Airlines Keep You Waiting In Hopes You’ll Forget
Perhaps I’m being a bit cynical but in order to get miles you weren’t credited, the airlines impose long waiting periods, all the more chance you’ll forget about the missing miles in the first place.
- Time Airlines Have To Post Miles: Varies between around 2-15 days after a flight, meaning you can’t notice or claim missing miles until this period is over.
- First Claim Waiting Period: The airlines give themselves around 2-3 weeks after a claim to post (or not) miles.
So the total amount of time you have to potentially get miles back is 1 month – and that’s for the first claim. Personally, I’ve had to go back and claim miles twice for about 40% of my un-credited miles; essentially adding another two weeks to the month it already takes. Keep in mind the airlines never follow up with you – the burden of checking, claiming, and verifying is all on you.
Get In To The Habit
It used to be that many airlines would require you to physically mail in boarding pass stubs, why I recommended keeping them for at least a month after flying. Although that’s still not a bad idea, snapping a photo of the complete boarding pass with your phone as soon as it’s in your hands works just as well.
I even go a step further a create a special ‘boarding passes’ folder on my phone, not deleting any of them until I see miles for those flights credited to my account. Much like keeping a digital travel budget, you can even use some of these travel reminder tools to ensure lost frequent flyer miles don’t slip your mind.
Finally, it’s important to take a photo of the entire boarding pass – not just the stub. Airlines require the complete ticket number which sometimes overflows from the boarding stub on to the ticket itself; or sometimes it’s not on the stub at all. Even though claiming frequently flyer miles online is tedious, don’t let the airlines discourage you out of getting them. Uploading boarding pass stubs to claim miles (when they’re not properly credited) only take a few minutes and even the occasional flight can get you free upgrades.

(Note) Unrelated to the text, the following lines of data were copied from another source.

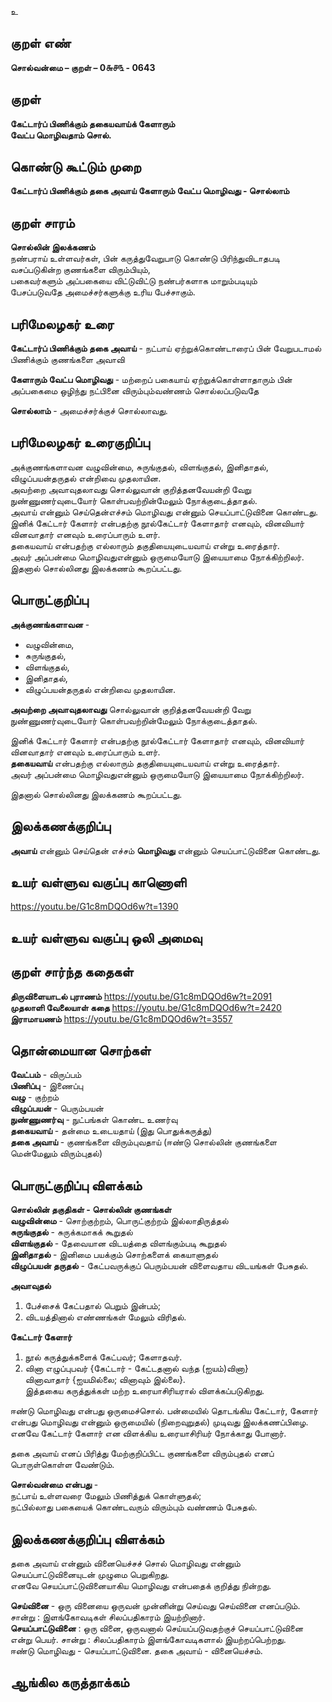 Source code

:உ

## குறள் எண் 

**சொல்வன்மை – குறள் – 0௬௪௩ - 0643**  

## குறள் 

**கேட்டார்ப் பிணிக்கும் தகையவாய்க் கேளாரும்  
வேட்ப மொழிவதாம் சொல்.**  

## கொண்டு கூட்டும் முறை

**கேட்டார்ப் பிணிக்கும் தகை அவாய் கேளாரும் வேட்ப மொழிவது - சொல்லாம்**

## குறள் சாரம் 

**சொல்லின் இலக்கணம்**  
நண்பராய் உள்ளவர்கள், பின் கருத்துவேறுபாடு கொண்டு பிரிந்துவிடாதபடி வசப்படுகின்ற குணங்களை விரும்பியும்,   
பகைவர்களும் அப்பகையை விட்டுவிட்டு நண்பர்களாக மாறும்படியும்   
பேசப்படுவதே அமைச்சர்களுக்கு உரிய பேச்சாகும்.  

## பரிமேலழகர் உரை

**கேட்டார்ப் பிணிக்கும் தகை அவாய்** - நட்பாய் ஏற்றுக்கொண்டாரைப் பின் வேறுபடாமல் பிணிக்கும் குணங்களை அவாவி  

**கேளாரும் வேட்ப மொழிவது** - மற்றைப் பகையாய் ஏற்றுக்கொள்ளாதாரும் பின் அப்பகைமை ஒழிந்து நட்பினை விரும்பும்வண்ணம் சொல்லப்படுவதே  

**சொல்லாம்** - அமைச்சர்க்குச் சொல்லாவது.  

## பரிமேலழகர் உரைகுறிப்பு   

அக்குணங்களாவன வழுவின்மை, சுருங்குதல், விளங்குதல், இனிதாதல், விழுப்பயன்தருதல் என்றிவை முதலாயின.  
அவற்றை அவாவுதலாவது சொல்லுவான் குறித்தனவேயன்றி வேறு நுண்ணுணர்வுடையோர் கொள்பவற்றின்மேலும் நோக்குடைத்தாதல்.   
அவாய் என்னும் செய்தென்எச்சம் மொழிவது என்னும் செயப்பாட்டுவினை கொண்டது.  
இனிக் கேட்டார் கேளார் என்பதற்கு நூல்கேட்டார் கேளாதார் எனவும், வினவியார் வினவாதார் எனவும் உரைப்பாரும் உளர்.  
தகையவாய் என்பதற்கு எல்லாரும் தகுதியையுடையவாய் என்று உரைத்தார்.  
அவர் அப்பன்மை மொழிவதுஎன்னும் ஒருமையோடு இயையாமை நோக்கிற்றிலர்.  
இதனால் சொல்லினது இலக்கணம் கூறப்பட்டது.   

## பொருட்குறிப்பு 

**அக்குணங்களாவன** -  
* வழுவின்மை,  
* சுருங்குதல்,  
* விளங்குதல்,  
* இனிதாதல்,  
* விழுப்பயன்தருதல் என்றிவை முதலாயின.  

**அவற்றை அவாவுதலாவது** சொல்லுவான் குறித்தனவேயன்றி வேறு நுண்ணுணர்வுடையோர் கொள்பவற்றின்மேலும் நோக்குடைத்தாதல்.   

இனிக் கேட்டார் கேளார் என்பதற்கு நூல்கேட்டார் கேளாதார் எனவும், வினவியார் வினவாதார் எனவும் உரைப்பாரும் உளர்.  
**தகையவாய்** என்பதற்கு எல்லாரும் தகுதியையுடையவாய் என்று உரைத்தார்.  
அவர் அப்பன்மை மொழிவதுஎன்னும் ஒருமையோடு இயையாமை நோக்கிற்றிலர்.  

இதனால் சொல்லினது இலக்கணம் கூறப்பட்டது.     

## இலக்கணக்குறிப்பு  

**அவாய்** என்னும் செய்தென் எச்சம் **மொழிவது** என்னும் செயப்பாட்டுவினை கொண்டது.   

## உயர் வள்ளுவ வகுப்பு காணொளி

https://youtu.be/G1c8mDQOd6w?t=1390 

## உயர் வள்ளுவ வகுப்பு ஒலி அமைவு 

 
## குறள் சார்ந்த கதைகள்   
**திருவிளையாடல் புராணம்**    https://youtu.be/G1c8mDQOd6w?t=2091  
**முதலாளி வேலையாள் கதை**  https://youtu.be/G1c8mDQOd6w?t=2420   
**இராமாயணம்**                 https://youtu.be/G1c8mDQOd6w?t=3557  

## தொன்மையான சொற்கள்

**வேட்பம்** - விருப்பம்  
**பிணிப்பு** - இணைப்பு  
**வழு** - குற்றம்  
**விழுப்பயன்** - பெரும்பயன்  
**நுண்ணுணர்வு** - நுட்பங்கள் கொண்ட உணர்வு  
**தகையவாய்** - தன்மை உடையதாய் (இது பொதுக்கருத்து)  
**தகை அவாய்** - குணங்களை விரும்புவதாய் (ஈண்டு சொல்லின் குணங்களை மென்மேலும் விரும்புதல்)  

## பொருட்குறிப்பு விளக்கம்

**சொல்லின் தகுதிகள் - சொல்லின் குணங்கள்**  
**வழுவின்மை** - சொற்குற்றம், பொருட்குற்றம் இல்லாதிருத்தல்  
**சுருங்குதல்** - சுருக்கமாகக் கூறுதல்  
**விளங்குதல்** - தேவையான விடயத்தை விளங்கும்படி கூறுதல்  
**இனிதாதல்** - இனிமை பயக்கும் சொற்களைக் கையாளுதல்  
**விழுப்பயன் தருதல்** - கேட்பவருக்குப் பெரும்பயன் விளைவதாய விடயங்கள் பேசுதல்.  

**அவாவுதல்**  
1. பேச்சைக் கேட்பதால் பெறும் இன்பம்;  
2. விடயத்தினால் எண்ணங்கள் மேலும் விரிதல்.  

**கேட்டார் கேளார்**  
1. நூல் கருத்துக்களைக் கேட்பவர்; கேளாதவர்.  
2. வினா எழுப்புபவர் {கேட்டார் - கேட்டதனால் வந்த (ஐயம்)வினா}  
   வினாவாதார் {ஐயமில்லை; வினாவும் இல்லை}.  
இத்தகைய கருத்துக்கள் மற்ற உரையாசிரியரால் விளக்கப்படுகிறது.  

ஈண்டு மொழிவது என்பது ஒருமைச்சொல். பன்மையில் தொடங்கிய கேட்டார், கேளார் என்பது மொழிவது என்னும் ஒருமையில் (நிறைவுறுதல்) முடிவது இலக்கணப்பிழை.  எனவே கேட்டார் கேளார் என விளக்கிய உரையாசிரியர் நோக்காது போனார். 

தகை அவாய் எனப் பிரித்து மேற்குறிப்பிட்ட குணங்களை விரும்புதல் எனப் பொருள்கொள்ள வேண்டும்.  

**சொல்வன்மை என்பது** -  
நட்பாய் உள்ளவரை மேலும் பிணித்துக் கொள்ளுதல்;  
நட்பில்லாது பகையைக் கொண்டவரும் விரும்பும் வண்ணம் பேசுதல். 

## இலக்கணக்குறிப்பு விளக்கம்

தகை அவாய் என்னும் வினையெச்சச் சொல் மொழிவது என்னும் செயப்பாட்டுவினையுடன் முழுமை பெறுகிறது.  
எனவே செயப்பாட்டுவினையாகிய மொழிவது என்பதைக் குறித்து நின்றது.  

**செய்வினை** - ஒரு வினையை ஒருவன் முன்னின்று செய்வது செய்வினை எனப்படும். சான்று : இளங்கோவடிகள் சிலப்பதிகாரம் இயற்றினார்.             
**செயப்பாட்டுவினை** : ஒரு வினை, ஒருவனால் செய்யப்படுவதற்குச் செயப்பாட்டுவினை என்று பெயர். சான்று : சிலப்பதிகாரம் இளங்கோவடிகளால் இயற்றப்பெற்றது.     
ஈண்டு மொழிவது - செயப்பாட்டுவினை.  தகை அவாய் - வினையெச்சம்.  

## ஆங்கில கருத்தாக்கம்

Great information thanks for sharing
I have been regularly following your blog since past one year. I wrote you a message few times, but did not receive a response. I have enrolled myself to the Jet Airways FF Miles program and it credits me about 1500 FF Miles per month for writing reviews.
So far, I have reached a decent 7000 Miles, but after reading your article, I am not sure whether it is worth investing time and energy into this. My miles are valid until Dec 2018, and I have been using some of the simple services so far for getting miles from Jetprivilege.
Is it better to individually join the program or be a part of companies such as Star Alliance? Looking forward to your views
Thanks and Regards
Sorry Rajat, maybe the messages landed in my spam folder. Here’s why I think airline alliance miles are better for many travelers:
Does it help?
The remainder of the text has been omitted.